Fireworks put a very memorable number on this in their post [Frontier RL Is Cheaper Than You Think](https://fireworks.ai/blog/frontier-rl-is-cheaper-than-you-think): for a frontier 1T-parameter checkpoint at fp8 (their setting), a full snapshot is **1024 GiB**, and that is what conventional wisdom says you have to ship every time you update your rollout fleet. That is the kind of number that gets people to start drawing diagrams with mega-clusters, RDMA fabrics, and dedicated cross-region links. Their measured average delta between adjacent checkpoints lands at **20.3 GiB, or 1.98% of the full model**, and "more than 98% of weights in bf16 format remain bit-equivalent between consecutive checkpoints".

Cursor's [Composer 2 report](https://huggingface.co/papers/2603.24477) tells a parallel story. They run training and inference in different regions and stitch them together with a **shared S3 bucket** (their exact words), into which the trainer uploads compressed weight diffs _every training step_. Each cluster independently downloads and reconstructs from the shared delta chain, "requiring no direct connectivity to the training cluster". The two sides never speak to each other about parameters directly. The bucket is the wire.

Both papers agree on three things, and we want to repeat them slowly, because the rest of this post is essentially a faithful open source translation:
  1. 大多数权重在两个相邻的 RL 步骤之间并没有实际变化。
  2. 如果你只发送发生变化的部分,你的带宽账单会大约减少两个数量级。
  3. 如果通过共享对象存储路由这些微小的变化,你就不再需要训练器和推理集群生活在同一个数据中心。

唯一缺少的是一个你可以 pip install 的版本。所以我们写了一个。

[2. Why bf16 RL Weights Are Almost Always Sparse](https://huggingface.co/blog/delta-weight-sync#2-why-bf16-rl-weights-are-almost-always-sparse)

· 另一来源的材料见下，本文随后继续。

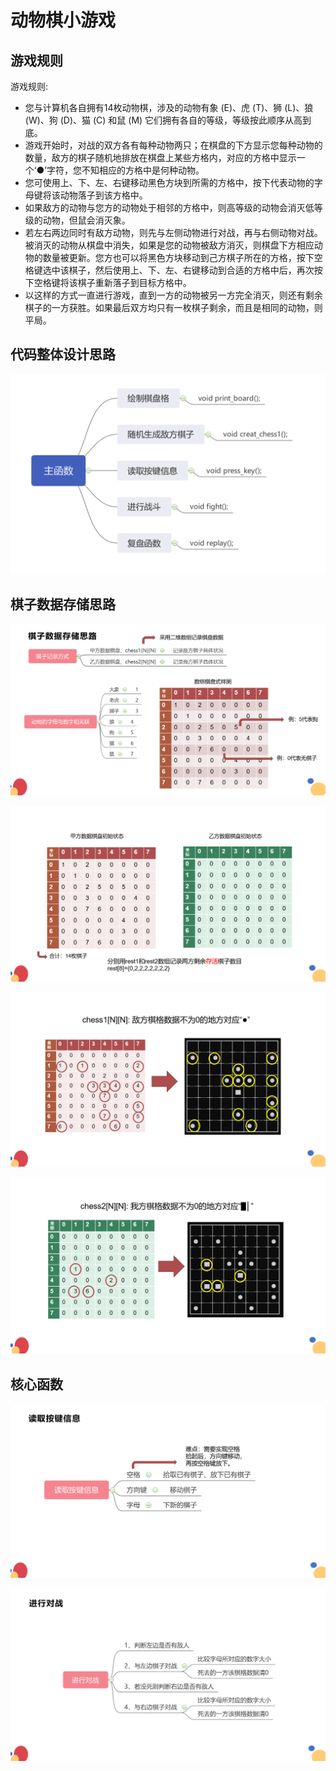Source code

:# 动物棋小游戏

## 游戏规则

游戏规则:   
- 您与计算机各自拥有14枚动物棋，涉及的动物有象 (E)、虎 (T)、狮 (L)、狼 (W)、狗 (D)、猫 (C) 和鼠 (M) 它们拥有各自的等级，等级按此顺序从高到底。
- 游戏开始时，对战的双方各有每种动物两只；在棋盘的下方显示您每种动物的数量，敌方的棋子随机地排放在棋盘上某些方格内，对应的方格中显示一个‘●’字符，您不知相应的方格中是何种动物。
- 您可使用上、下、左、右键移动黑色方块到所需的方格中，按下代表动物的字母键将该动物落子到该方格中。
- 如果敌方的动物与您方的动物处于相邻的方格中，则高等级的动物会消灭低等级的动物，但鼠会消灭象。
- 若左右两边同时有敌方动物，则先与左侧动物进行对战，再与右侧动物对战。被消灭的动物从棋盘中消失，如果是您的动物被敌方消灭，则棋盘下方相应动物的数量被更新。您方也可以将黑色方块移动到己方棋子所在的方格，按下空格键选中该棋子，然后使用上、下、左、右键移动到合适的方格中后，再次按下空格键将该棋子重新落子到目标方格中。
- 以这样的方式一直进行游戏，直到一方的动物被另一方完全消灭，则还有剩余棋子的一方获胜。如果最后双方均只有一枚棋子剩余，而且是相同的动物，则平局。

## 代码整体设计思路

<img src="./assets/image-20230702095700566.png" alt="image-20230702095700566" style="zoom:50%;" />

## 棋子数据存储思路

![image-20230702095742769](./assets/image-20230702095742769.png)

![image-20230702095801676](./assets/image-20230702095801676.png)

![image-20230702095809564](./assets/image-20230702095809564.png)

![image-20230702095820630](./assets/image-20230702095820630.png)

## 核心函数

![image-20230702095842802](./assets/image-20230702095842802.png)

![image-20230702095849053](./assets/image-20230702095849053.png)

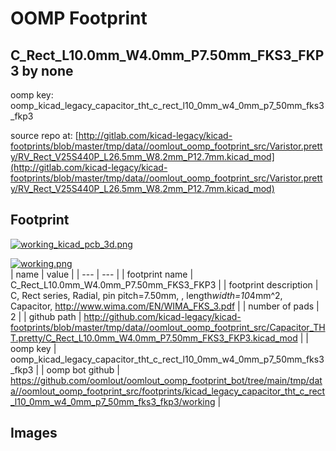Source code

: # OOMP Footprint  
## C_Rect_L10.0mm_W4.0mm_P7.50mm_FKS3_FKP3  by none  
  
oomp key: oomp_kicad_legacy_capacitor_tht_c_rect_l10_0mm_w4_0mm_p7_50mm_fks3_fkp3  
  
source repo at: [http://gitlab.com/kicad-legacy/kicad-footprints/blob/master/tmp/data//oomlout_oomp_footprint_src/Varistor.pretty/RV_Rect_V25S440P_L26.5mm_W8.2mm_P12.7mm.kicad_mod](http://gitlab.com/kicad-legacy/kicad-footprints/blob/master/tmp/data//oomlout_oomp_footprint_src/Varistor.pretty/RV_Rect_V25S440P_L26.5mm_W8.2mm_P12.7mm.kicad_mod)  
## Footprint  
  
[![working_kicad_pcb_3d.png](working_kicad_pcb_3d_600.png)](working_kicad_pcb_3d.png)  
  
[![working.png](working_600.png)](working.png)  
| name | value | 
| --- | --- | 
| footprint name | C_Rect_L10.0mm_W4.0mm_P7.50mm_FKS3_FKP3 | 
| footprint description | C, Rect series, Radial, pin pitch=7.50mm, , length*width=10*4mm^2, Capacitor, http://www.wima.com/EN/WIMA_FKS_3.pdf | 
| number of pads | 2 | 
| github path | http://github.com/kicad-legacy/kicad-footprints/blob/master/tmp/data//oomlout_oomp_footprint_src/Capacitor_THT.pretty/C_Rect_L10.0mm_W4.0mm_P7.50mm_FKS3_FKP3.kicad_mod | 
| oomp key | oomp_kicad_legacy_capacitor_tht_c_rect_l10_0mm_w4_0mm_p7_50mm_fks3_fkp3 | 
| oomp bot github | https://github.com/oomlout/oomlout_oomp_footprint_bot/tree/main/tmp/data//oomlout_oomp_footprint_src/footprints/kicad_legacy_capacitor_tht_c_rect_l10_0mm_w4_0mm_p7_50mm_fks3_fkp3/working | 
## Images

在我们连接任何东西之前,值得理解为什么这个游戏甚至有可能赢。"98% 的权重没有变化"这个说法听起来很可疑,像是那些在演示中有效但在现实世界中崩溃的数字之一。它不是这样的。它来自于 bf16 在 RL 使用的学习率下如何工作的事实。

一个 bf16 数字有 7 个尾数位。在两个连续的 2 的幂次之间,正好有 $2^7 = 128$ 个可表示的值,所以围绕 $\mid w \mid$ 的相邻 bf16 数字之间的间距大约是 $\mid w \mid \cdot 2^{-7}$。当更新低于该间距的一半时,即当 $\mid \Delta w \mid < \mid w \mid / 256$ 时,更新会被 bf16 转换吸收。这是 PULSE 图表中的 "bf16 可见性阈值"。

现在看看 Adam 做了什么。在一个 RL 学习率为 $3 \times 10^{-6}$ 的情况下,对单个权重的更新是:$\Delta w = -\eta \cdot \frac{\hat{m}}{\sqrt{\hat{v}} + \epsilon}$

归一化的步长 $\hat{m} / (\sqrt{\hat{v}} + \epsilon)$ 大约是一阶的,因此 $\mid \Delta w \mid \approx \eta \approx 3 \times 10^{-6}$。对于大多数权重,$\mid w \mid$ 处于 $10^{-2}$ 到 $10^{-1}$ 之间(PULSE 报告代表 LLM 权重的中位数为 0.019)。在那个量级上的阈值 $\mid w \mid / 256$ 大约是 $4 \times 10^{-5}$ 到 $4 \times 10^{-4}$,这比更新本身更大。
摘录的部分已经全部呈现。